Output the number of lines in the entries below with the string "means" in them, and nothing further.

## PROVIDED INFORMATION
::::

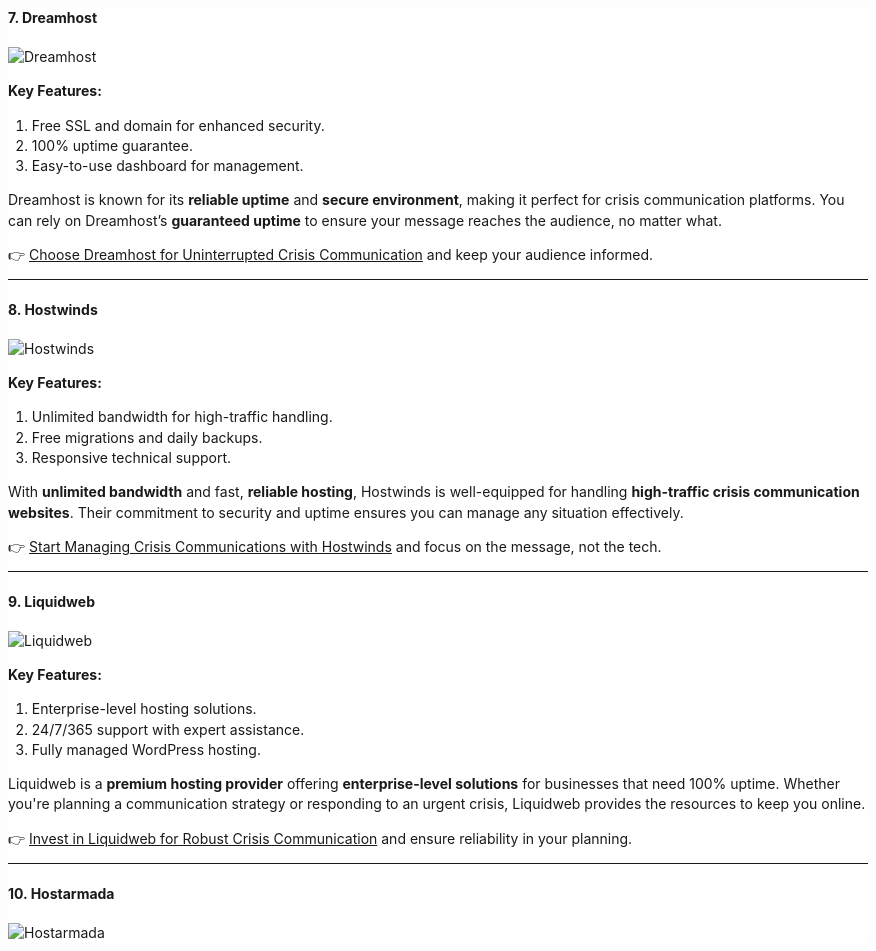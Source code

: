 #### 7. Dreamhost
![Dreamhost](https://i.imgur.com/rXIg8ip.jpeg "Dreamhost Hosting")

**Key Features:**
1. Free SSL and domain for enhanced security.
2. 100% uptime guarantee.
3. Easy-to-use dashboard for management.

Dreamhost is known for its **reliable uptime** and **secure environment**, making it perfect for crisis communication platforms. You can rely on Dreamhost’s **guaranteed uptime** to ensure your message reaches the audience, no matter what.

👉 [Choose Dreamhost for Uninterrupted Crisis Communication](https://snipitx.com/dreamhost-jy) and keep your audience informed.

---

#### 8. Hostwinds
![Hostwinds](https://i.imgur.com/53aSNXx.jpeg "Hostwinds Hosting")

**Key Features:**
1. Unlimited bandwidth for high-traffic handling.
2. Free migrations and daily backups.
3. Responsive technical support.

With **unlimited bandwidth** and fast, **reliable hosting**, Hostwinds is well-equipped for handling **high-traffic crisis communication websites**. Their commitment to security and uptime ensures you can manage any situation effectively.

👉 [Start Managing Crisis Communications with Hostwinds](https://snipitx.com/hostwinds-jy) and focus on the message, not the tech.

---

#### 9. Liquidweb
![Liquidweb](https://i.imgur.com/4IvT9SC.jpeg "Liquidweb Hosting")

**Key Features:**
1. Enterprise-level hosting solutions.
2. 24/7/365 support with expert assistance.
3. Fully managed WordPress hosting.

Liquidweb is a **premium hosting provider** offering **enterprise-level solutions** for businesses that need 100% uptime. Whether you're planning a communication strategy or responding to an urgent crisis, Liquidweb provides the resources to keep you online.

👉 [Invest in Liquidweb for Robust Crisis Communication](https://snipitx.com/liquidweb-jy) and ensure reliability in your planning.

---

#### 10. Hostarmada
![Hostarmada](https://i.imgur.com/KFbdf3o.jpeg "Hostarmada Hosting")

::::

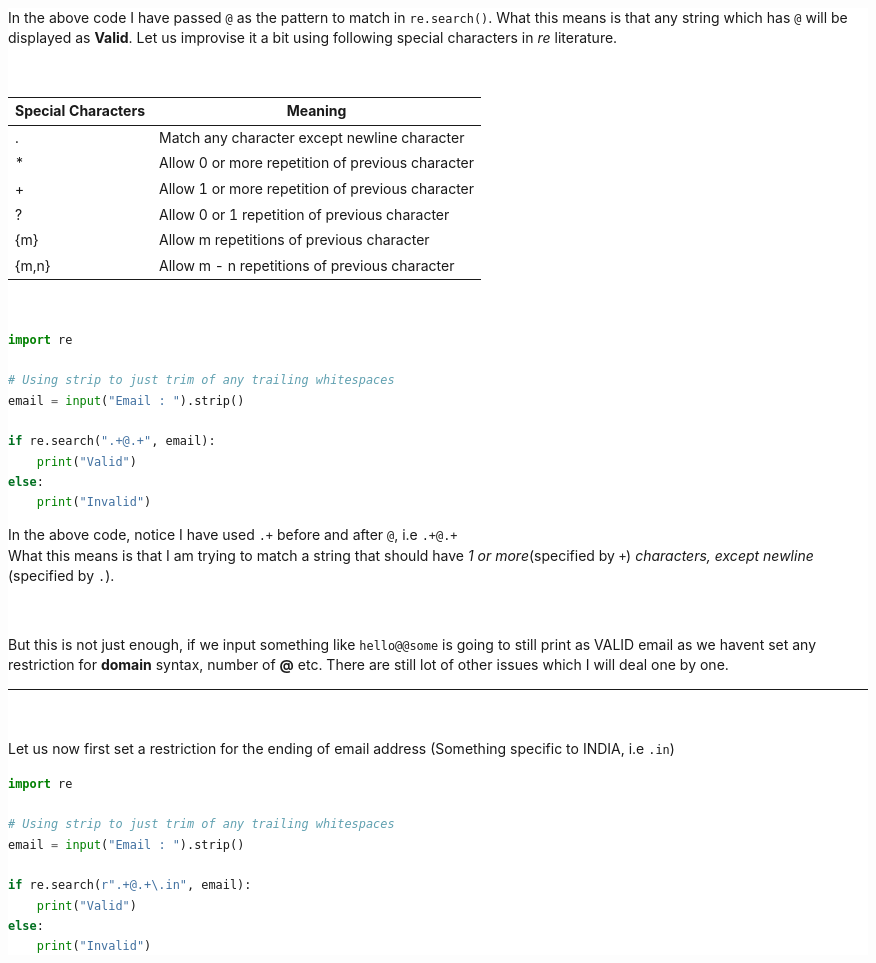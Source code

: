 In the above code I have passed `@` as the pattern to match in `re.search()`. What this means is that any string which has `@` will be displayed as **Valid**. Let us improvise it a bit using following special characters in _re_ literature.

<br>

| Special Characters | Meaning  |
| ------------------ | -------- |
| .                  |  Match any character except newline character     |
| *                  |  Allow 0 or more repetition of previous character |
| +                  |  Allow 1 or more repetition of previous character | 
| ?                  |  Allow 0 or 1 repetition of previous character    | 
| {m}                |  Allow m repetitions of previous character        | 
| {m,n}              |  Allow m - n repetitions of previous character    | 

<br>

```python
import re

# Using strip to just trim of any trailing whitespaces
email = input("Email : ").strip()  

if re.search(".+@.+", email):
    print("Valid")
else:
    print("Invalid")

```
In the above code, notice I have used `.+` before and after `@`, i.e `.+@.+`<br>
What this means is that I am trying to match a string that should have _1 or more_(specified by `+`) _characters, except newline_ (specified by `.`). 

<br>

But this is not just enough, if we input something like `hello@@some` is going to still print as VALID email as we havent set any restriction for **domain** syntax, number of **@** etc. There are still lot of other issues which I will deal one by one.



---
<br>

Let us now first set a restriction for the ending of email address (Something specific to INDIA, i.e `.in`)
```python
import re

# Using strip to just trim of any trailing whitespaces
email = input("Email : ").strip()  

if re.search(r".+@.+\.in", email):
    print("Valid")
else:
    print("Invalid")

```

::::

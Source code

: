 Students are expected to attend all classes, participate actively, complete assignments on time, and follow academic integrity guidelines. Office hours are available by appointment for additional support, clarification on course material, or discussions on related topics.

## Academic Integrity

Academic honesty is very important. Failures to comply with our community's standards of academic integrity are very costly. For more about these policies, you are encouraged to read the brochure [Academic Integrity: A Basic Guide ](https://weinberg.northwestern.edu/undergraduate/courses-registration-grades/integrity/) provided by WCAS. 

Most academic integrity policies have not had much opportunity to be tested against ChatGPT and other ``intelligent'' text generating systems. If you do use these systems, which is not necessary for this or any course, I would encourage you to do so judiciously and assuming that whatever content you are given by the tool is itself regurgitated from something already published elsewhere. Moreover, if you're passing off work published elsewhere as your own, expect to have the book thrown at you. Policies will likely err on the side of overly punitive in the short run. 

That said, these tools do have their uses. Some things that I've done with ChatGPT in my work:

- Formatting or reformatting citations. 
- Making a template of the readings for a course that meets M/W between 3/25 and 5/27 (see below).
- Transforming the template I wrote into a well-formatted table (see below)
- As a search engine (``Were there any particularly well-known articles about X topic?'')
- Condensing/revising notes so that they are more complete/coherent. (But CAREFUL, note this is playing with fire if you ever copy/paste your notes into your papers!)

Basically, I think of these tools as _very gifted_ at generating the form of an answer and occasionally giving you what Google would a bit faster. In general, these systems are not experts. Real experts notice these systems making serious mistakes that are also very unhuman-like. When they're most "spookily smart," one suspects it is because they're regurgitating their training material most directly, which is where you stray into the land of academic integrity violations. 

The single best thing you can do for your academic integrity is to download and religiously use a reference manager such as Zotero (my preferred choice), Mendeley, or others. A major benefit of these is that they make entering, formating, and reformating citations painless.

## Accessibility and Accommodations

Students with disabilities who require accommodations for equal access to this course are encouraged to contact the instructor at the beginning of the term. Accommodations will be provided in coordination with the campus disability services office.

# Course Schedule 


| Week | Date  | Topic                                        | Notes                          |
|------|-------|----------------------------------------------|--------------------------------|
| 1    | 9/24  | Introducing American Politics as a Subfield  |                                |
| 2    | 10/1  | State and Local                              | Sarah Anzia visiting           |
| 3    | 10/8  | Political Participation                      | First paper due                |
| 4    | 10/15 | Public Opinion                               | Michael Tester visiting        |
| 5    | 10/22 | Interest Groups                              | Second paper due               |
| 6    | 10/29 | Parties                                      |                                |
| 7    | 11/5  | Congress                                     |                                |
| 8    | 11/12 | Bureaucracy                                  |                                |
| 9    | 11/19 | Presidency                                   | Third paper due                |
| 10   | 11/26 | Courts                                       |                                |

::::

## OUTPUT FOR THIS TASK
2